Stored data entries:
....................
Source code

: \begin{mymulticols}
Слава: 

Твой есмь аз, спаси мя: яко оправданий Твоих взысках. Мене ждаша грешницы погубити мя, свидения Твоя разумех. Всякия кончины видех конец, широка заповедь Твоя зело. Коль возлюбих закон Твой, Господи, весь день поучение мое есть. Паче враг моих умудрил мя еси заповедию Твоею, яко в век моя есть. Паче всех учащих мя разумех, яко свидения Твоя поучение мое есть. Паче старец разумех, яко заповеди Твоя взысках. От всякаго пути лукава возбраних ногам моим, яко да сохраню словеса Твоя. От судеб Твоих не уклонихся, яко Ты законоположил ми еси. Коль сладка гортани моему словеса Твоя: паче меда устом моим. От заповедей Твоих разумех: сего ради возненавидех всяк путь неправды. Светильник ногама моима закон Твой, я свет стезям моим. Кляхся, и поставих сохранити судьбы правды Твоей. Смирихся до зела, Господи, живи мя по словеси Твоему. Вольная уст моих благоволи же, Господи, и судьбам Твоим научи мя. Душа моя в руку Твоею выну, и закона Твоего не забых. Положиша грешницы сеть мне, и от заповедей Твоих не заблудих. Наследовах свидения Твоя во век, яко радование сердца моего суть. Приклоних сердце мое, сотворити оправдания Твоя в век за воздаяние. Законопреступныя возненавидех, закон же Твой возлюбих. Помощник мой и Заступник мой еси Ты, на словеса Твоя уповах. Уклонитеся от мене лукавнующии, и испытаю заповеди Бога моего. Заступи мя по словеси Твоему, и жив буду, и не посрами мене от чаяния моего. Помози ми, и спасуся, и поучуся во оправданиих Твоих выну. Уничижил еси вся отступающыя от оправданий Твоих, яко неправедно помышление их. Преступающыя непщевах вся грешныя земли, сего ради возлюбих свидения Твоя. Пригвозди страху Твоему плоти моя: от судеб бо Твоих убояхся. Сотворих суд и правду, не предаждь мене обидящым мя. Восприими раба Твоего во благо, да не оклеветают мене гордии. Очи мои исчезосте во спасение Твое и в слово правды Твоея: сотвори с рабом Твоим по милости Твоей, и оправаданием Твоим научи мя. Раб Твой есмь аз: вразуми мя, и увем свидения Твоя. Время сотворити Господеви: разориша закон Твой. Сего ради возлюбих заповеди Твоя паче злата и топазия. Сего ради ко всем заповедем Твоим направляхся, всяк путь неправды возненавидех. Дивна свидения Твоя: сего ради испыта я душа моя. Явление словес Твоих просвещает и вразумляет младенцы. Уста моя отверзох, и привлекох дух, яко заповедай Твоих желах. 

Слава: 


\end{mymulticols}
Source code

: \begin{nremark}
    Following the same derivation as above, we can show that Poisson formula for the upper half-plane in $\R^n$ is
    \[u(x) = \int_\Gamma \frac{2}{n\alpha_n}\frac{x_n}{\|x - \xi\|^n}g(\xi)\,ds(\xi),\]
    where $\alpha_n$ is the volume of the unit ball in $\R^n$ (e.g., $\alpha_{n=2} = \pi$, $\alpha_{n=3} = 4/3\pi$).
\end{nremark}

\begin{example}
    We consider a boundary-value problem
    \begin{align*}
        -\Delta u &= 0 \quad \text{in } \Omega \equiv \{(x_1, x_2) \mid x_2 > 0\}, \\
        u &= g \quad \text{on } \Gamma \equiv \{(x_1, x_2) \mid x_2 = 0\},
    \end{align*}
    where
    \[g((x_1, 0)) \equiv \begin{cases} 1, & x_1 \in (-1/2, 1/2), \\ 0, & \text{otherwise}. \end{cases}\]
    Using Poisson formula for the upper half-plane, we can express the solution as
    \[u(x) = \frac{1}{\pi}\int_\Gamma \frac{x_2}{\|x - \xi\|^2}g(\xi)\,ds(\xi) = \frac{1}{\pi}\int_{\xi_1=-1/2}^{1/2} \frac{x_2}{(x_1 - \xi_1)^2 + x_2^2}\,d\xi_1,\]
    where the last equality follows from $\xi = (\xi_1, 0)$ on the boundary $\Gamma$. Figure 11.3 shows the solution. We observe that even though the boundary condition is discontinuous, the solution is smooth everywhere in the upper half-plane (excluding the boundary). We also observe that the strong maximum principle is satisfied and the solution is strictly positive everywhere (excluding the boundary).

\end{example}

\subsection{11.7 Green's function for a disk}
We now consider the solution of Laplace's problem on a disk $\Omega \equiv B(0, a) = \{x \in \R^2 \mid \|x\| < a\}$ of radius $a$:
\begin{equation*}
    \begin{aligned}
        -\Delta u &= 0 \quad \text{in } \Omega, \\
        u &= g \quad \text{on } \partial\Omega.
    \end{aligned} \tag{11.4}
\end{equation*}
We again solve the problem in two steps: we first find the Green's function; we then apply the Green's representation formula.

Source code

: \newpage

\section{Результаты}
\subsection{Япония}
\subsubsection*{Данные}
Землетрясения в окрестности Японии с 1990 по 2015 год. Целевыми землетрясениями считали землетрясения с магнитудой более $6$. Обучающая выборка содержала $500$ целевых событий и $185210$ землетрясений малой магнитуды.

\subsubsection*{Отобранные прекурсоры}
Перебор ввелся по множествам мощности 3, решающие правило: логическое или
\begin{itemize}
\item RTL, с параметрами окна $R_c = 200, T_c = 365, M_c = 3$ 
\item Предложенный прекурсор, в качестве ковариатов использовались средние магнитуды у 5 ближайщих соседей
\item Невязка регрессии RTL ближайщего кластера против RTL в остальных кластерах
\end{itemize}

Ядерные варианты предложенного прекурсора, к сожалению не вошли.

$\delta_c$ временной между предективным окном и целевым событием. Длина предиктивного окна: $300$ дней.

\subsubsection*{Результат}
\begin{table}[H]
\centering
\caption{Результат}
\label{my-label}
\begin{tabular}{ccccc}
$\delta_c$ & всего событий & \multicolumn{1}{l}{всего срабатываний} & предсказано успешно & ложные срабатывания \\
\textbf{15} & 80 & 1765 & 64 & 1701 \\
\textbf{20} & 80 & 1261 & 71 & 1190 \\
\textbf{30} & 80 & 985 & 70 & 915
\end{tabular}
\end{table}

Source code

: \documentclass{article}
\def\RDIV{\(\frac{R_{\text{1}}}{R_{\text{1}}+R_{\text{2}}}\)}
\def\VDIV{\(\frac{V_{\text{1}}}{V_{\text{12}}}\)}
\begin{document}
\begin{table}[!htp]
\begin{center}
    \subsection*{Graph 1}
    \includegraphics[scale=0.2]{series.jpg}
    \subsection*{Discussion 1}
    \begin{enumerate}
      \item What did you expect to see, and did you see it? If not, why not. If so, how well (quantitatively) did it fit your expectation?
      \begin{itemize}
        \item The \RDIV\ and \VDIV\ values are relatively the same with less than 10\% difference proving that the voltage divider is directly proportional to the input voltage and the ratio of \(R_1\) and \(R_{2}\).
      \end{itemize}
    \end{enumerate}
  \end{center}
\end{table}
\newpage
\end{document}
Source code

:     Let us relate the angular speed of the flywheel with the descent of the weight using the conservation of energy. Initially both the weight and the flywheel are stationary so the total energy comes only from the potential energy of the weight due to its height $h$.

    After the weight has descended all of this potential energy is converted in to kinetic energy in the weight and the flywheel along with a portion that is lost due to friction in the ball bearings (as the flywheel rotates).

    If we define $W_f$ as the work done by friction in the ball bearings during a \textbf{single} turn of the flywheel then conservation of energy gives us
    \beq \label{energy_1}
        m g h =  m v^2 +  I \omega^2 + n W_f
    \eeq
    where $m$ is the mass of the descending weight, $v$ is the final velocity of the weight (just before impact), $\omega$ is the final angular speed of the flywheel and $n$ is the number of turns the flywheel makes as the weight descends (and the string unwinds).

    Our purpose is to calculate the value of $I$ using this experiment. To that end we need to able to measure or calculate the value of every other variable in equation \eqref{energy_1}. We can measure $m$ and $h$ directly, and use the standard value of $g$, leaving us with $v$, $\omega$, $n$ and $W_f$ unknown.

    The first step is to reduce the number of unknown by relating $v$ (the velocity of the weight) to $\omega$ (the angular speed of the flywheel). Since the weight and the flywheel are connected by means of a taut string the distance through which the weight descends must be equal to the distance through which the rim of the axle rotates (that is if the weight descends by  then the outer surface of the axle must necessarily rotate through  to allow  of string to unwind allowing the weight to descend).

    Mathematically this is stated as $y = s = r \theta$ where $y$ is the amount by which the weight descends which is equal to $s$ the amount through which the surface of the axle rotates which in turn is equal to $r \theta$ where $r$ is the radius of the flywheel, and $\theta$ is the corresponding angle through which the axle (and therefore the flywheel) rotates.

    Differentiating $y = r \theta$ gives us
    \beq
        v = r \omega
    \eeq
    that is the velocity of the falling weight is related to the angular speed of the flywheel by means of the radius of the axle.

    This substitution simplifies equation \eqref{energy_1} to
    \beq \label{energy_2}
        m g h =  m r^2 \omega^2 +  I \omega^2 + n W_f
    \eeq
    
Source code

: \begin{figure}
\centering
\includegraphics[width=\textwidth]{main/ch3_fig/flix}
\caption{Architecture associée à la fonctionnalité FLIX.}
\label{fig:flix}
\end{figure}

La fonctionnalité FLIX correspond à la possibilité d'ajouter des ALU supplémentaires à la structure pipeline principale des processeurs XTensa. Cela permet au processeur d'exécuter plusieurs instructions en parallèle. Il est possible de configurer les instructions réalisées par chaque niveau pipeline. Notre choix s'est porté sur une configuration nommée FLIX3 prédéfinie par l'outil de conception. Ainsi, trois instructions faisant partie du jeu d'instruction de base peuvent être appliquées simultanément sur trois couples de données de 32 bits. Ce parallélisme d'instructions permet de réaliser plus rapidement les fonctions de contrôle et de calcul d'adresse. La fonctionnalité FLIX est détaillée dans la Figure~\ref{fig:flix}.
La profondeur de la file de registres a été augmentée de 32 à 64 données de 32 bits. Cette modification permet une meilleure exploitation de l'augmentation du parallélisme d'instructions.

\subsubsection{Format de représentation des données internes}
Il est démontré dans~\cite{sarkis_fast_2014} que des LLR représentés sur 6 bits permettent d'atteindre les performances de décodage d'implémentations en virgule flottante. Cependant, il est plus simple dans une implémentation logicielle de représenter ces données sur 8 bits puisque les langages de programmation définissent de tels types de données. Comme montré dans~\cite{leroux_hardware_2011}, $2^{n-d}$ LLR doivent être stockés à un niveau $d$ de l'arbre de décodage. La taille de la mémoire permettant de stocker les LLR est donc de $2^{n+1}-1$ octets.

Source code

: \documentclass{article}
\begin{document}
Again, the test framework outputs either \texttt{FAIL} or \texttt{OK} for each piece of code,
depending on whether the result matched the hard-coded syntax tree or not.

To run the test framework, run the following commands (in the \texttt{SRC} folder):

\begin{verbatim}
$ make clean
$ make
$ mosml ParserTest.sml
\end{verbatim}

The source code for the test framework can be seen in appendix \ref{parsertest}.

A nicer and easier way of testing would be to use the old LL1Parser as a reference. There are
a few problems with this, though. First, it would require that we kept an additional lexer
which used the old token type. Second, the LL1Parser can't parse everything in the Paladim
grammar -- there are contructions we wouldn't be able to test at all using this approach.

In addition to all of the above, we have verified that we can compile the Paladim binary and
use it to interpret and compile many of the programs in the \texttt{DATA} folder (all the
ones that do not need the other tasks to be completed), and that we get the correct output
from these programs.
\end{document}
....................
What you need to do: Every line above from the line with "associée à la" to the line with "de représentation des" is wanted, ends included; write them out exactly and add no other line.

Expected answer:
\caption{Architecture associée à la fonctionnalité FLIX.}
\label{fig:flix}
\end{figure}

La fonctionnalité FLIX correspond à la possibilité d'ajouter des ALU supplémentaires à la structure pipeline principale des processeurs XTensa. Cela permet au processeur d'exécuter plusieurs instructions en parallèle. Il est possible de configurer les instructions réalisées par chaque niveau pipeline. Notre choix s'est porté sur une configuration nommée FLIX3 prédéfinie par l'outil de conception. Ainsi, trois instructions faisant partie du jeu d'instruction de base peuvent être appliquées simultanément sur trois couples de données de 32 bits. Ce parallélisme d'instructions permet de réaliser plus rapidement les fonctions de contrôle et de calcul d'adresse. La fonctionnalité FLIX est détaillée dans la Figure~\ref{fig:flix}.
La profondeur de la file de registres a été augmentée de 32 à 64 données de 32 bits. Cette modification permet une meilleure exploitation de l'augmentation du parallélisme d'instructions.

\subsubsection{Format de représentation des données internes}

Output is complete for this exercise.